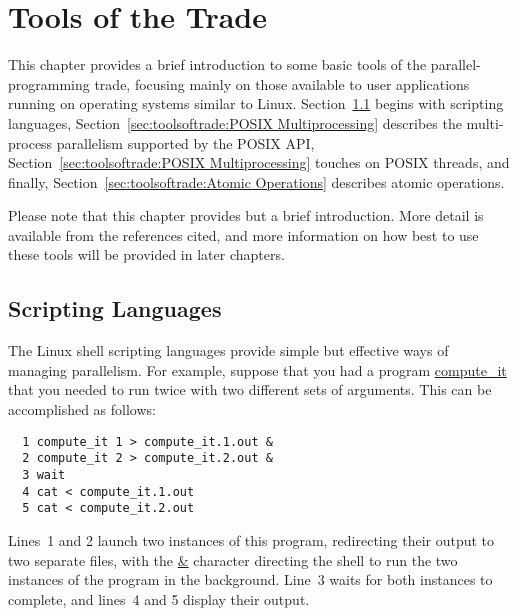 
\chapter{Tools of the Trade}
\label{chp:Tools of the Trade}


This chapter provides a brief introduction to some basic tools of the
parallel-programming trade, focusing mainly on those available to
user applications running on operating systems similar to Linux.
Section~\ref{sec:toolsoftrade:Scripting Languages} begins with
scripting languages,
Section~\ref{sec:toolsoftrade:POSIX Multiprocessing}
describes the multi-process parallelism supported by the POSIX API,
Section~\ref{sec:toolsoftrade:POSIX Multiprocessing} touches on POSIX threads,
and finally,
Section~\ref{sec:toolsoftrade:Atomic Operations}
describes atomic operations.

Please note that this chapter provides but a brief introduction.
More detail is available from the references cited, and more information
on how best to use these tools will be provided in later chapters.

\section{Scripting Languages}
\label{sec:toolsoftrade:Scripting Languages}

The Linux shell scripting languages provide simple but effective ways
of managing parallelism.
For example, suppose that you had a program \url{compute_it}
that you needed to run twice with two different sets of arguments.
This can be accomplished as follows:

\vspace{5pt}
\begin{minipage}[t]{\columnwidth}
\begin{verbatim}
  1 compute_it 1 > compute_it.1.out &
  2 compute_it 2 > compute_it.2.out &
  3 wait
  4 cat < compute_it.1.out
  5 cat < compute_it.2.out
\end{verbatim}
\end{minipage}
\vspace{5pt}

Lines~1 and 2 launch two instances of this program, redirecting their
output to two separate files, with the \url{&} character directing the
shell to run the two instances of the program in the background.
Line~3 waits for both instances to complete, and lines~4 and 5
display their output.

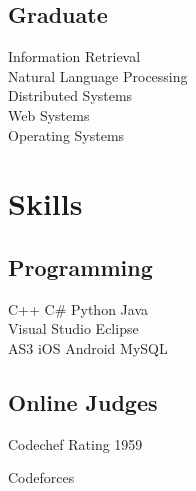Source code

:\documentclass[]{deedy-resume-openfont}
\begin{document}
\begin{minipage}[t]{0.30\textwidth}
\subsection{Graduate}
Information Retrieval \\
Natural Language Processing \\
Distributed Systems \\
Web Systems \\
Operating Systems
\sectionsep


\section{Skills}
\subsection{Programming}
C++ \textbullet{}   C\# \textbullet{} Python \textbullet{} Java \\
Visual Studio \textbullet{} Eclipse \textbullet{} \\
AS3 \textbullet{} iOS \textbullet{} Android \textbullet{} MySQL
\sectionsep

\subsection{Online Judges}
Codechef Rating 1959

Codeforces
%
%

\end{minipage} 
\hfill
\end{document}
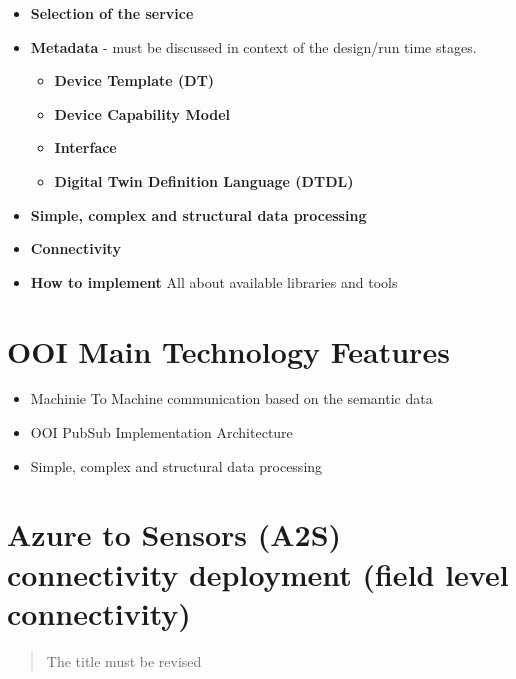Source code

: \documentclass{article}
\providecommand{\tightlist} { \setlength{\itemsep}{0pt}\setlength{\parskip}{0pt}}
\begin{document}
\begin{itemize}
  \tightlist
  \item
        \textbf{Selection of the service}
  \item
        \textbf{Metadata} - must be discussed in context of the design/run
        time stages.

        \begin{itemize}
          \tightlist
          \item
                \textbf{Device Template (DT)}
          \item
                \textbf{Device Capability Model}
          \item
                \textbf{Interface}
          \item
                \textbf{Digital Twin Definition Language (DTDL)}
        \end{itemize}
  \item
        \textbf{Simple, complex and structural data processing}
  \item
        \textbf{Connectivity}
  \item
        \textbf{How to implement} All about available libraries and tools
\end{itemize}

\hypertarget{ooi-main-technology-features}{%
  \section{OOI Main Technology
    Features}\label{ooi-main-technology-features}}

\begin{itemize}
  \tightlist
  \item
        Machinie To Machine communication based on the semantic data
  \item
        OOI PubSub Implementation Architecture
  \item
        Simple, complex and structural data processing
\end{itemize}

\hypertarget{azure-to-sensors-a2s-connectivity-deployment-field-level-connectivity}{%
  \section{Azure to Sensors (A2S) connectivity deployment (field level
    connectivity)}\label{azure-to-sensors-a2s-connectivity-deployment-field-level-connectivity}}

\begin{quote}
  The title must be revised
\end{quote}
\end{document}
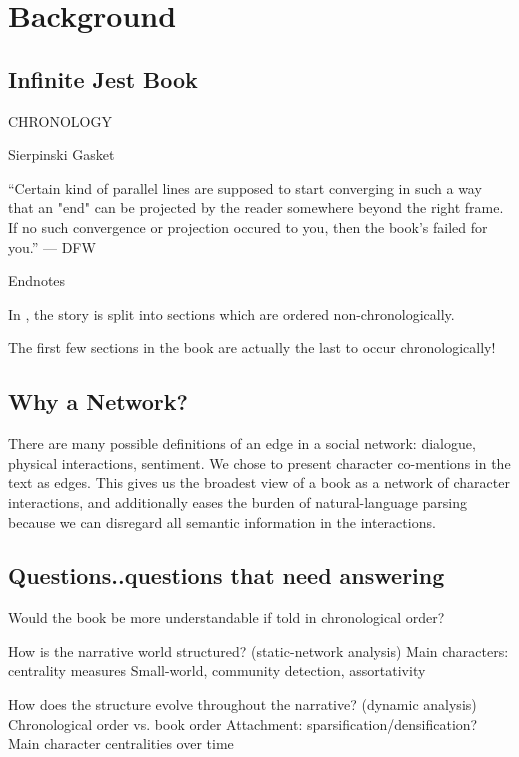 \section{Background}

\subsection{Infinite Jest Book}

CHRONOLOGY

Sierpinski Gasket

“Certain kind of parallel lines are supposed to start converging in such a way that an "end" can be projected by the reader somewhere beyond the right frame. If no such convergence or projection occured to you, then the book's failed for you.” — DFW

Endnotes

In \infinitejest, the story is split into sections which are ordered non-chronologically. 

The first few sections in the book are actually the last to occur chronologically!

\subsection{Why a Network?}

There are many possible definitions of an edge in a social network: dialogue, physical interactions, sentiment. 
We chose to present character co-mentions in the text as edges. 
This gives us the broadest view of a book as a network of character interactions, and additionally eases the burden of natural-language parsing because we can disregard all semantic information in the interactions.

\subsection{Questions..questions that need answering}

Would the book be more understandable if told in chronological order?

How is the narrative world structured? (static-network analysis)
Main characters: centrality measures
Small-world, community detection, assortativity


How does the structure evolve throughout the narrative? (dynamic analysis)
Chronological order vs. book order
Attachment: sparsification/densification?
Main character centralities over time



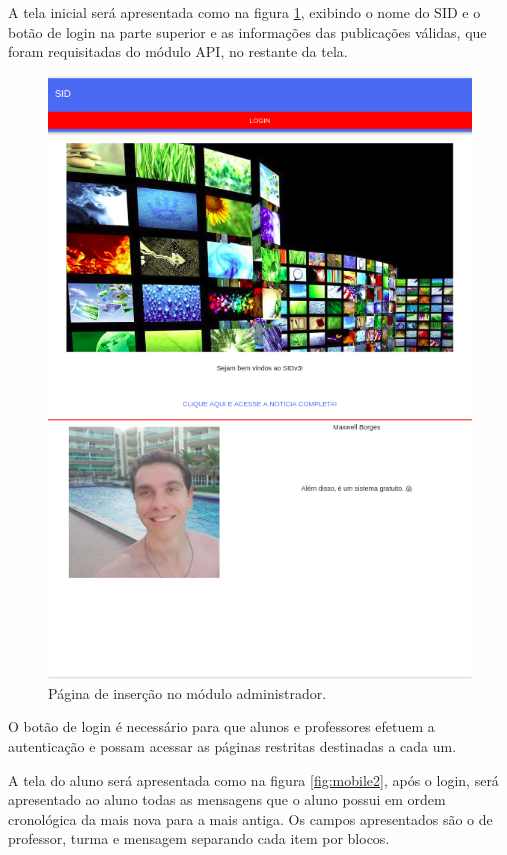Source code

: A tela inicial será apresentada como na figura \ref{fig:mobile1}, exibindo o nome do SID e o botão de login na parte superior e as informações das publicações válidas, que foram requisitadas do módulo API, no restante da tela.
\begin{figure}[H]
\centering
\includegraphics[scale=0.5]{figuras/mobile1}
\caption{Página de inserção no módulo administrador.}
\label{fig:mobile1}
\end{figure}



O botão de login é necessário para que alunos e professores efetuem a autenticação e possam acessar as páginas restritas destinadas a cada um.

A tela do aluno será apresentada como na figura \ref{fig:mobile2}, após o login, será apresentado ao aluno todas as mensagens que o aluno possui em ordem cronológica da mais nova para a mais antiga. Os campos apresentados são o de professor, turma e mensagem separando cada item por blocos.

==

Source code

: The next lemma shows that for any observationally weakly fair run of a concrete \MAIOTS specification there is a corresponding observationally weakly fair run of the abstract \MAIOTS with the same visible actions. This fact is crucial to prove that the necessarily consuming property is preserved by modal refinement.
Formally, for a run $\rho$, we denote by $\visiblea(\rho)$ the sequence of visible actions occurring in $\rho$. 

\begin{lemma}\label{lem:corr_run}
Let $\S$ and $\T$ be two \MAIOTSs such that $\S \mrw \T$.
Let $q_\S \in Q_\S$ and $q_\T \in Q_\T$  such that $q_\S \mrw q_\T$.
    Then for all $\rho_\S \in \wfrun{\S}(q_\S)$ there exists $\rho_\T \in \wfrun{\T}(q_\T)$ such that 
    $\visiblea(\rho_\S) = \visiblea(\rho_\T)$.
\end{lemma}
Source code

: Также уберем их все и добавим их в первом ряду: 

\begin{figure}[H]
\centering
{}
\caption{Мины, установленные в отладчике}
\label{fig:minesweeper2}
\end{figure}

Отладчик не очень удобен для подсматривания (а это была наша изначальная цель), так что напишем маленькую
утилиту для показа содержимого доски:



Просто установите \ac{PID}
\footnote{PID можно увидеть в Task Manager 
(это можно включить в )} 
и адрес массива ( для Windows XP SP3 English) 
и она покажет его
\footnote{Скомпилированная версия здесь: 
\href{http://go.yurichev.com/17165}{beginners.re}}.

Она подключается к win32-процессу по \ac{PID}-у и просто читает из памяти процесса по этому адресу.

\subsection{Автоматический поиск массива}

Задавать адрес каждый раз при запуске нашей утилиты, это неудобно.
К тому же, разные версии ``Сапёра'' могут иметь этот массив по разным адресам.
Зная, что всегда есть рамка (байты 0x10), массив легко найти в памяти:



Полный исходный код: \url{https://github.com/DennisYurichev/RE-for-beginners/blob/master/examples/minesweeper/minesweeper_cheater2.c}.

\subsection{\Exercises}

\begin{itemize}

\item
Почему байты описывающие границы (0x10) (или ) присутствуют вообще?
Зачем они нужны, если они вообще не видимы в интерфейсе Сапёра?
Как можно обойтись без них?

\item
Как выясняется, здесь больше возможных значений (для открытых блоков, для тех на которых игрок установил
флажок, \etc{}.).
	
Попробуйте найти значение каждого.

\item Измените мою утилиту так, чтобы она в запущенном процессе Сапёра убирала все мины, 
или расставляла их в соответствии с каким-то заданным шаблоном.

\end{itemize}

§ WHAT IS EXPECTED: Using the data above, tally the lines that contain the string "features" and state only the result.

§ FINISHED EXERCISE: 2